Regardless, he didn’t let his problems get him down and at age 6, Ingvar started selling single matches to his neighbors. Soon after, he asked his aunt in Stockholm to send him matches from the wholesale market. Ingvar then split the box into smaller packages and resold them at a greater profit. Seeking his father’s support, the young entrepreneur soon reached an entirely new level.
By the age of 10, Ingvar would cross the neighborhood on his bicycle, selling fish, and pencils. At 14, he sold belts, watches and wallets stocked under his bed at his boarding school. In 1943, when he was 17 years old, his father helped him to register his company. He named it after himself Ingvar Kamprad, plus the initials from the farm and village he grew up in.
Expanding his line of furniture, Ingvar soon had trouble dealing with the product codes.To help him overcome his weakness, he created a system where he, instead of numbers, gave names to each object: Tables were named after places, garden chairs after islands. Now, Ingvar was able to remember and visualize each product. By making shopping memorable, Ikea became the world’s largest furniture company and Ingvar Kamprad one of the richest men in the world.
But not all children are as lucky as our protagonist and some need our support.
To help children with dyslexia we can strengthen their speech perception, which children begin to form at about six months old, when they start to pay attention to the sounds of spoken language. This usually happens as they focus on the movements of their parents’ lips to link visuals with auditory input. Lip reading is important because our mind usually prioritizes what we see over what we hear.
Children who are raised with little to no exposure to one-on-one conversations, can have problems connecting auditory inputs with lip and tongue movements. Some may not even realize that it takes a completely different mouth, tongue and lip movement to produce letters as similar as B and D. They lack what’s called phonological awareness. And if they are also dyslexic, they have it especially hard.

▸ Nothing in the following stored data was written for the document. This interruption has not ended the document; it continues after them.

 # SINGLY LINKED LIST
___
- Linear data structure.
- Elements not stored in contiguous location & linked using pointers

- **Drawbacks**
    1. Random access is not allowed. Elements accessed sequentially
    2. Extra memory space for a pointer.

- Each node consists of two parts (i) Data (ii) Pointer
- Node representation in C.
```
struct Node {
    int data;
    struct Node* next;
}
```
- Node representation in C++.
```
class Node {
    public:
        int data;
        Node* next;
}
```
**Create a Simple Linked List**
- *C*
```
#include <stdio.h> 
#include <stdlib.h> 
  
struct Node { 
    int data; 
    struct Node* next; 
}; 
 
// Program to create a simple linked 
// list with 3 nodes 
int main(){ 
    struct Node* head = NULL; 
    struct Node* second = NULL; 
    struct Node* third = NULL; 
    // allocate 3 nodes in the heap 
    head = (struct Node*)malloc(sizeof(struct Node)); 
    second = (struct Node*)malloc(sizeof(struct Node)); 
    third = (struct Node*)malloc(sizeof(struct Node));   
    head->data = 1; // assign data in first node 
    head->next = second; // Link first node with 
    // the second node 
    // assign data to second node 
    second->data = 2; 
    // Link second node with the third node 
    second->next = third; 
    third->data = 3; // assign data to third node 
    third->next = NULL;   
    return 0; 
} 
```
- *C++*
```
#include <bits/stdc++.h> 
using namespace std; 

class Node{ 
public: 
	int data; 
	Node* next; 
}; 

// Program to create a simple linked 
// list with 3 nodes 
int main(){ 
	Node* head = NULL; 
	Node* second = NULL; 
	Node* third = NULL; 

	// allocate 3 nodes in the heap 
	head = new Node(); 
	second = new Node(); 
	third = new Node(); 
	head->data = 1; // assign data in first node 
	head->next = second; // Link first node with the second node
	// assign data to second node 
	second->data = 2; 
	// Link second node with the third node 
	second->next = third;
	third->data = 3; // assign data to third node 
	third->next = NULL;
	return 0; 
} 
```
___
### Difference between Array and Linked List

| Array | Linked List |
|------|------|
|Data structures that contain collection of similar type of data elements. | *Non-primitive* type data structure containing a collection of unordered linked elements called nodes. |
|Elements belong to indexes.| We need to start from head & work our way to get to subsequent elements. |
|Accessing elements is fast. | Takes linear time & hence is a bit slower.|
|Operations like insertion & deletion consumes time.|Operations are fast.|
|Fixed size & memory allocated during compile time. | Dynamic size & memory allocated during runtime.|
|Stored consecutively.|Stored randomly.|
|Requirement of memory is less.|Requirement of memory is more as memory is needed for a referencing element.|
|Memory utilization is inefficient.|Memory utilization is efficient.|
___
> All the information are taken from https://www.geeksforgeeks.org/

Practicing phonological awareness can help children train their minds to understand their own mouth movements, sounds and word structures. Hence, professional therapists often focus first on the basics, such as speaking and listening. Only later do they move on to the more complex forms of communication such as reading and writing.
By the way, in Finland, children learn reading at age 6 or 7, and only 4% are diagnosed with dyslexia. Kids in the UK start school at age 4, but the National Health Service estimates 10% to be dyslexic. Later, Finish students rank top, as the world’s most literate people, while British pupils rank somewhere in the middle.
what do you think?
What are your thoughts about and experiences with dyslexia? Did your teachers punish kids for making spelling mistakes or did they try to help them? Share your thoughts in the comments below. To experience phonological awareness yourself, do the famous McGurk Effect experiment. It demonstrates how our visual perception beats our auditory one, and shows the importance of one-on-one conversations. Links are in the descriptions.
- Dyslexia – Wikipedia
- Phonological awareness – Wikipedia
- What is dyslexia? – understood.org
- What is phonological awareness? – understood.org
- Bowers, J. S. (2020, January 8). Reconsidering the evidence that systematic phonics is more effective than alternative methods of reading instruction – educational psychology review. SpringerLink. Retrieved March 15, 2022, from https://link.springer.com/article/10.1007/s10648-019-09515-y
- McGurk effect – Wikipedia
- Sources Literacy Rates and Dyslexia – Wikipedia
- Influence of increased letter spacing and font type on the reading ability of dyslexic children – pubmed.ncbi.nlm.nih.gov
- Watch the McGurk Effect – youtube.com/brainrulesbook
- Understand dyslexia through your child’s eyes interactively – understood.org
To experience the relationship between what you see and what you hear, have students watch the video of the McGurk Effect. Once they have seen it, ask them to sound out the letters B, C, D, and write down what happens inside their mouth. Are they all aware of the subtle differences?